Excerpts from a dataset
>>>
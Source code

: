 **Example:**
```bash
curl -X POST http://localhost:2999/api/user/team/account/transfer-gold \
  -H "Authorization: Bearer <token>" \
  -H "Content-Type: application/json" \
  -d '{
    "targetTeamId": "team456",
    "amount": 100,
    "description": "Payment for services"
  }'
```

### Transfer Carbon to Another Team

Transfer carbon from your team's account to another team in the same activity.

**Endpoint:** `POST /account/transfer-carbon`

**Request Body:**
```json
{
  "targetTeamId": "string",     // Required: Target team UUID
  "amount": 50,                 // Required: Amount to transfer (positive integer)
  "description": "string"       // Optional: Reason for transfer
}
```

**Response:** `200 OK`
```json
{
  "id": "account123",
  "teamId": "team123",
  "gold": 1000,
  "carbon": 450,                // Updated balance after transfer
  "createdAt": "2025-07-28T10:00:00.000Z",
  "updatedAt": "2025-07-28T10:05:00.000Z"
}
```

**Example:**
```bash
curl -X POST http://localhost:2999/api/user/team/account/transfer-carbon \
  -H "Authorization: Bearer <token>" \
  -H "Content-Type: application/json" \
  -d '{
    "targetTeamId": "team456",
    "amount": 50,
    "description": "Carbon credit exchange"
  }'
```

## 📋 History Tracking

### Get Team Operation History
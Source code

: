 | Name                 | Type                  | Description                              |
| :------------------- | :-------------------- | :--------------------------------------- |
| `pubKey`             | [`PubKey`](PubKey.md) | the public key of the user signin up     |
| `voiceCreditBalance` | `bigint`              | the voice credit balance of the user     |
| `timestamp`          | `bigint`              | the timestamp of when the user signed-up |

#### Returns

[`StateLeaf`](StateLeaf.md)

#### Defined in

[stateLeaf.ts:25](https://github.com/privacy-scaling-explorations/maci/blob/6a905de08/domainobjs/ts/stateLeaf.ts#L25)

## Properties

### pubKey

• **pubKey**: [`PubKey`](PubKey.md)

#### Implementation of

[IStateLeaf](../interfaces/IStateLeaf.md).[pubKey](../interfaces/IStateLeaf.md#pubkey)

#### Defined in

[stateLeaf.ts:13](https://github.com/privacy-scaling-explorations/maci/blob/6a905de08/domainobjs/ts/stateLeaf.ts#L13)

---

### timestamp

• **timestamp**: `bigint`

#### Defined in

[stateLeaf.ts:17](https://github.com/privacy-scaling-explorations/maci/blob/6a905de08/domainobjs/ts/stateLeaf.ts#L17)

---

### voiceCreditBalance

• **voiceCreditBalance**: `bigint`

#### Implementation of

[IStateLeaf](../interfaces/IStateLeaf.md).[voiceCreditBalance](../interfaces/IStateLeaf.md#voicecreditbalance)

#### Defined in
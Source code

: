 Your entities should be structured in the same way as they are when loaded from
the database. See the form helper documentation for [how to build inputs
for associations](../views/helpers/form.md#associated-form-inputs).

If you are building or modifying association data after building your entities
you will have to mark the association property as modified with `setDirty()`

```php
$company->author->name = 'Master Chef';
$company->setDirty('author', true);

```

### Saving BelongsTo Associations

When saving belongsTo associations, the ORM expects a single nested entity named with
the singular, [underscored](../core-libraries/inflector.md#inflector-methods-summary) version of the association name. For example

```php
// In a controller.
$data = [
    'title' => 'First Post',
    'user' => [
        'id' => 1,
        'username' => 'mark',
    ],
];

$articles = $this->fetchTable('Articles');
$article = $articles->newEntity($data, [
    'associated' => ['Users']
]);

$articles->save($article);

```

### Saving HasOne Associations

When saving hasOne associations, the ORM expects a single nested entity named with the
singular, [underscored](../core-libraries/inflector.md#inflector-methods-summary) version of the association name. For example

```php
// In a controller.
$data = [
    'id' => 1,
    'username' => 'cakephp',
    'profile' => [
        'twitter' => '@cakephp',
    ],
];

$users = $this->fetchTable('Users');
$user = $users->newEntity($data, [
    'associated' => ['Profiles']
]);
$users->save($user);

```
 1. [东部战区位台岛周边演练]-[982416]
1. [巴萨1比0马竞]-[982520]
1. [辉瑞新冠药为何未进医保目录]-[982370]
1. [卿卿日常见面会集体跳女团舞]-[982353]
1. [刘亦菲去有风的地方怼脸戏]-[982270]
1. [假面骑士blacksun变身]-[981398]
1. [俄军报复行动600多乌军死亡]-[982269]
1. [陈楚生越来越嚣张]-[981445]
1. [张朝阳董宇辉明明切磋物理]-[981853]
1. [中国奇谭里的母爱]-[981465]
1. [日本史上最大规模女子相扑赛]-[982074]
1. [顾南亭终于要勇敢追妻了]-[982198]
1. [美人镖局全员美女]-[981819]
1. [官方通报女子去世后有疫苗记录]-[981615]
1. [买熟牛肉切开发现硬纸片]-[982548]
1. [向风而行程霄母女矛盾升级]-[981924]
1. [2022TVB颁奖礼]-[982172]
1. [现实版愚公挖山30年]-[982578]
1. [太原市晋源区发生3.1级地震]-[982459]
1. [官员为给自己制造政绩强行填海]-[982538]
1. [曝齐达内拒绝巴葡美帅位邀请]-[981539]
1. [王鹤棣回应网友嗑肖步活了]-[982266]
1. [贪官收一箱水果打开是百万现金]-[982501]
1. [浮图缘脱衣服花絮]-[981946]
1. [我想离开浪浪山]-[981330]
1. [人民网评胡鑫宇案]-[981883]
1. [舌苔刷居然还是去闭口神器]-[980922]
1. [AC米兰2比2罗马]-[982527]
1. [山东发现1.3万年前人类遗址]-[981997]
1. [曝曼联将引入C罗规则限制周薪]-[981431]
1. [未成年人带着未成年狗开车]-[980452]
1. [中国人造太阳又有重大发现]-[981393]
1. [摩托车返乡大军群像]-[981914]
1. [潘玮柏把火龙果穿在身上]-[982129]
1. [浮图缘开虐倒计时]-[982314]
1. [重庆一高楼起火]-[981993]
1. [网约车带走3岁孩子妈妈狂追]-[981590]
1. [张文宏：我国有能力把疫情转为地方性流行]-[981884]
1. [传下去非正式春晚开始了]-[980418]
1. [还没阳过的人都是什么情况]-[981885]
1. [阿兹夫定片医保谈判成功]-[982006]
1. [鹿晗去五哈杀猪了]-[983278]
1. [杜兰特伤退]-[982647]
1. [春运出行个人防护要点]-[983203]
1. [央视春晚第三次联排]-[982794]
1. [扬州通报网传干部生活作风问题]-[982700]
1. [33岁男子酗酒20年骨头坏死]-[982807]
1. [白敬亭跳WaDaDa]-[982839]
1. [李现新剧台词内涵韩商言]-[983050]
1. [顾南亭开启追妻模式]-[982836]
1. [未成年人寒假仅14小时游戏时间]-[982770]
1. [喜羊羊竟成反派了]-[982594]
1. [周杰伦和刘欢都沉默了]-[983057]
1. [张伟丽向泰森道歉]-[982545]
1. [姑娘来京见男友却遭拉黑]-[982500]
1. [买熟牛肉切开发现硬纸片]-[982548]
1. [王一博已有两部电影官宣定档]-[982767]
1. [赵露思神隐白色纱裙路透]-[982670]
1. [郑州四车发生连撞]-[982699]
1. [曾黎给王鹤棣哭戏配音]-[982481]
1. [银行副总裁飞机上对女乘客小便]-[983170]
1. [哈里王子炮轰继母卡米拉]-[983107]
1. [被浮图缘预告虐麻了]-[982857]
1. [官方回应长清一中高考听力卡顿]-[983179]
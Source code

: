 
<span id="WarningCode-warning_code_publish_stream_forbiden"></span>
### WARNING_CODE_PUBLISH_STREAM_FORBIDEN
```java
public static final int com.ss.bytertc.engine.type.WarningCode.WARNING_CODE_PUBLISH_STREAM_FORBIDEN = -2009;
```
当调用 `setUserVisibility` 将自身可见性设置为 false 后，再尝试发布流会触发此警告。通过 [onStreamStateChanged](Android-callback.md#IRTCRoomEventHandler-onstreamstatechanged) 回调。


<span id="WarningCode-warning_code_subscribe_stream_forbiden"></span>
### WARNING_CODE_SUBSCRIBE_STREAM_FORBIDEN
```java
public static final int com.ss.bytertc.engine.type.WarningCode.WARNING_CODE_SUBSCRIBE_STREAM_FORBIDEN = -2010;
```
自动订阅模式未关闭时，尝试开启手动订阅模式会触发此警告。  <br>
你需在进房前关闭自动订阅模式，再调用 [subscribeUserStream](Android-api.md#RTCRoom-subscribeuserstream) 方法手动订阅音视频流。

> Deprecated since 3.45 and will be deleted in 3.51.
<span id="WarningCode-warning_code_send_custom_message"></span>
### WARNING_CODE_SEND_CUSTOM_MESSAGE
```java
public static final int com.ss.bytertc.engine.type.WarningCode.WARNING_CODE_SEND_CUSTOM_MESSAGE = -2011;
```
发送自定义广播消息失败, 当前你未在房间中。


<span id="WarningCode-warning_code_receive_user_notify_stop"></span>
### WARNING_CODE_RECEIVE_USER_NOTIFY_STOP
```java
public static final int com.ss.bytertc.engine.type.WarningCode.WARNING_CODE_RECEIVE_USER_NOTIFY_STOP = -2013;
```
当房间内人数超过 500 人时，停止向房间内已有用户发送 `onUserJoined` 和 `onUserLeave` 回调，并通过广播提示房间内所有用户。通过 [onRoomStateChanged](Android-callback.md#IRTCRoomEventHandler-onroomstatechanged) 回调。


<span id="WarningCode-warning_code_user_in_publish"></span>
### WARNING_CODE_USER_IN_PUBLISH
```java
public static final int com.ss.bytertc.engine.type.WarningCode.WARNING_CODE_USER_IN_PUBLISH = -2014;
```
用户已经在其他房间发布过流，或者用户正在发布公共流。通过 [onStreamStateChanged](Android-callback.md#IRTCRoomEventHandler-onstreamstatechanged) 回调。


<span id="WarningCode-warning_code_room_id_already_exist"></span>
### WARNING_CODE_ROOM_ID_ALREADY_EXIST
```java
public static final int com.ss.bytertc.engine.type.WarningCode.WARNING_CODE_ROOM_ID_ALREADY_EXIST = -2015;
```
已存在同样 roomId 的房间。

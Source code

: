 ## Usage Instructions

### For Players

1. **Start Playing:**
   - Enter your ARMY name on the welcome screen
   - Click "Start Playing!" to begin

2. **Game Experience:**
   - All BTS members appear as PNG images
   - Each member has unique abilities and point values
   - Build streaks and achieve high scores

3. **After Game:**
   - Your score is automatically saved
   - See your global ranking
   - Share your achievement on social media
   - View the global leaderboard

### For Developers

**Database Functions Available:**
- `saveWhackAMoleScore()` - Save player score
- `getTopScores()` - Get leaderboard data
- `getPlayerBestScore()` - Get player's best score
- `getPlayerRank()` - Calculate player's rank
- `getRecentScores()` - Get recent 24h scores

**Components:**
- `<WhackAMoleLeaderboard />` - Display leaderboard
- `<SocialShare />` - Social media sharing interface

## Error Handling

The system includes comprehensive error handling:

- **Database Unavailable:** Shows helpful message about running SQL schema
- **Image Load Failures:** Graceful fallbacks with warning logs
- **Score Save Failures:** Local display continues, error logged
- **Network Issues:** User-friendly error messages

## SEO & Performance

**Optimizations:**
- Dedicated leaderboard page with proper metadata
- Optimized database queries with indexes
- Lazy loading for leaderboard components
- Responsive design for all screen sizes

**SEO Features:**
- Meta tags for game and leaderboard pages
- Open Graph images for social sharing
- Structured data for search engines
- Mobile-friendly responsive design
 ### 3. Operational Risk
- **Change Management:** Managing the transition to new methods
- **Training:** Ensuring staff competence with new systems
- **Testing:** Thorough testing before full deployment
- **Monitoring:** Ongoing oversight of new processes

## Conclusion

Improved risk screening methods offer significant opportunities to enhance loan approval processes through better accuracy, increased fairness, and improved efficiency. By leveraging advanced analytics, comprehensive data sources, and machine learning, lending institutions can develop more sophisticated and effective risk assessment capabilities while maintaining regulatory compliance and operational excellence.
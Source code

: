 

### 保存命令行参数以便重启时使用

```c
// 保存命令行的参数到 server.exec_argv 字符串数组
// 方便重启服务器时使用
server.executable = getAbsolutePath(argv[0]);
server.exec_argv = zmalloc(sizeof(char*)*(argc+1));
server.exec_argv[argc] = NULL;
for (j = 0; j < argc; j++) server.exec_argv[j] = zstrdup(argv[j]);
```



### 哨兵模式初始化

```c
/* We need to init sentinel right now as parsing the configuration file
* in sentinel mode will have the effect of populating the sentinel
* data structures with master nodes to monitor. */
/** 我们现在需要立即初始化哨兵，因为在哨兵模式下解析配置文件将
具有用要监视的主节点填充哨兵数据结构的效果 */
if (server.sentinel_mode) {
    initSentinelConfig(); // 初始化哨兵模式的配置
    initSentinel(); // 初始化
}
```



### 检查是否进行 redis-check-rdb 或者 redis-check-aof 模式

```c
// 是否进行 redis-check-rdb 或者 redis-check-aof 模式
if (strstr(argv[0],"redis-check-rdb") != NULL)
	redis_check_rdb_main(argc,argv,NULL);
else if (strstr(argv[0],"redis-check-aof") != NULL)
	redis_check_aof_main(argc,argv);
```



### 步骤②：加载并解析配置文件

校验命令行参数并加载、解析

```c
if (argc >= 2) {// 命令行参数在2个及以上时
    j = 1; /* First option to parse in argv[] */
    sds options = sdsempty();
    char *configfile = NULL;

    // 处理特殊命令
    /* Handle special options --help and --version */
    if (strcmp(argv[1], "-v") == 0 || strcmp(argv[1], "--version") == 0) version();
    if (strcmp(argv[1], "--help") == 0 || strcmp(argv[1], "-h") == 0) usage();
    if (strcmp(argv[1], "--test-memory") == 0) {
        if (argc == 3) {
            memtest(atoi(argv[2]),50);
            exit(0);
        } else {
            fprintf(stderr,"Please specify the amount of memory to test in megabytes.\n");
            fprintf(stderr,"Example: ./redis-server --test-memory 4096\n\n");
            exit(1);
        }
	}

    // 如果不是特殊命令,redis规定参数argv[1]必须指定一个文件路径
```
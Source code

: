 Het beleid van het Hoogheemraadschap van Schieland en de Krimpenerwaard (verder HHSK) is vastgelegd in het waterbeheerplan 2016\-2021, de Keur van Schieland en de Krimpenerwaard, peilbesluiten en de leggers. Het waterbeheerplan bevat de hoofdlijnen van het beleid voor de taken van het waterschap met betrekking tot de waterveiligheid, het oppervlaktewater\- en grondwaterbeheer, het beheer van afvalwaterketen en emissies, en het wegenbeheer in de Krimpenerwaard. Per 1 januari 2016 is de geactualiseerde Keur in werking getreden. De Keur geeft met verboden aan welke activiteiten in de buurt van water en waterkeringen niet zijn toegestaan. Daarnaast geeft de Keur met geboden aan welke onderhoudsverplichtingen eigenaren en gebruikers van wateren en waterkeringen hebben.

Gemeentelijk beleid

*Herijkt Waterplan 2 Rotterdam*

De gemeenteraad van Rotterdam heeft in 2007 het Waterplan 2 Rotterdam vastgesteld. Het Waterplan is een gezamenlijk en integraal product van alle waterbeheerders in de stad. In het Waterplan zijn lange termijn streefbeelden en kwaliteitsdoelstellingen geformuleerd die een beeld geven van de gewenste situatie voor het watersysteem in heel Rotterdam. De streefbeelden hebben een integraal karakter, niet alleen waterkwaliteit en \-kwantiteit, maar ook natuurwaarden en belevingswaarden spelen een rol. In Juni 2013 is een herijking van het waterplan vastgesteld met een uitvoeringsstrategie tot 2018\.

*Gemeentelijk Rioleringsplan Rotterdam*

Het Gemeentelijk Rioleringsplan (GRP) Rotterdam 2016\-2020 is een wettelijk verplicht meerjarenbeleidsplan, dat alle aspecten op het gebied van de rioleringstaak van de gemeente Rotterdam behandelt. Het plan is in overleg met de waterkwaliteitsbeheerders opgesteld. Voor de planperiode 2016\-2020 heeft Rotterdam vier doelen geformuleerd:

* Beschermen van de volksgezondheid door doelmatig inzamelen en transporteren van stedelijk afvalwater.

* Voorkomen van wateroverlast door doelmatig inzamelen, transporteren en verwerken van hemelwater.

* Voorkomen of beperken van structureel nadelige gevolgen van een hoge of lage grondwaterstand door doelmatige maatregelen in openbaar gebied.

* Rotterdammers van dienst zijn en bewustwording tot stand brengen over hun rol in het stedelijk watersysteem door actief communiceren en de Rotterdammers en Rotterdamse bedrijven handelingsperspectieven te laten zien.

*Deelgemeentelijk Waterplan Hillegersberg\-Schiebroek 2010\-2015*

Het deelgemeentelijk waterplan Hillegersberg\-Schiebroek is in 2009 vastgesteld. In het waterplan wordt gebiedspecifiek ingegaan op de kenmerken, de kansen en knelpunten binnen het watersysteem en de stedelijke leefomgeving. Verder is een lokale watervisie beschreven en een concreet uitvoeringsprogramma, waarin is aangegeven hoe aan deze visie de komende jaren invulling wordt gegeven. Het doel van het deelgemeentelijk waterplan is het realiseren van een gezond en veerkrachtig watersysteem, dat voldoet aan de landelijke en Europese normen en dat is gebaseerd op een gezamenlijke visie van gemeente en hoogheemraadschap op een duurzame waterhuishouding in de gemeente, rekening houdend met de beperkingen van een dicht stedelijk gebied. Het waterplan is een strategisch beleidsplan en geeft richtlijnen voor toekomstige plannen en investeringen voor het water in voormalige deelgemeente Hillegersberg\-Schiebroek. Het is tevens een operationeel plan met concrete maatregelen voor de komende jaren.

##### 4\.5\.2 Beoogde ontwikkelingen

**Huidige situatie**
<<<
» **WORK ITEM**
Return the span of lines in the data above that opens at the line with "1. [我想离开浪浪山]-[981330]" and closes at the line with "1. [银行副总裁飞机上对女乘客小便]-[983170]", exactly, ends included, nothing else.

» **EXPECTED ANSWER**
1. [我想离开浪浪山]-[981330]
1. [人民网评胡鑫宇案]-[981883]
1. [舌苔刷居然还是去闭口神器]-[980922]
1. [AC米兰2比2罗马]-[982527]
1. [山东发现1.3万年前人类遗址]-[981997]
1. [曝曼联将引入C罗规则限制周薪]-[981431]
1. [未成年人带着未成年狗开车]-[980452]
1. [中国人造太阳又有重大发现]-[981393]
1. [摩托车返乡大军群像]-[981914]
1. [潘玮柏把火龙果穿在身上]-[982129]
1. [浮图缘开虐倒计时]-[982314]
1. [重庆一高楼起火]-[981993]
1. [网约车带走3岁孩子妈妈狂追]-[981590]
1. [张文宏：我国有能力把疫情转为地方性流行]-[981884]
1. [传下去非正式春晚开始了]-[980418]
1. [还没阳过的人都是什么情况]-[981885]
1. [阿兹夫定片医保谈判成功]-[982006]
1. [鹿晗去五哈杀猪了]-[983278]
1. [杜兰特伤退]-[982647]
1. [春运出行个人防护要点]-[983203]
1. [央视春晚第三次联排]-[982794]
1. [扬州通报网传干部生活作风问题]-[982700]
1. [33岁男子酗酒20年骨头坏死]-[982807]
1. [白敬亭跳WaDaDa]-[982839]
1. [李现新剧台词内涵韩商言]-[983050]
1. [顾南亭开启追妻模式]-[982836]
1. [未成年人寒假仅14小时游戏时间]-[982770]
1. [喜羊羊竟成反派了]-[982594]
1. [周杰伦和刘欢都沉默了]-[983057]
1. [张伟丽向泰森道歉]-[982545]
1. [姑娘来京见男友却遭拉黑]-[982500]
1. [买熟牛肉切开发现硬纸片]-[982548]
1. [王一博已有两部电影官宣定档]-[982767]
1. [赵露思神隐白色纱裙路透]-[982670]
1. [郑州四车发生连撞]-[982699]
1. [曾黎给王鹤棣哭戏配音]-[982481]
1. [银行副总裁飞机上对女乘客小便]-[983170]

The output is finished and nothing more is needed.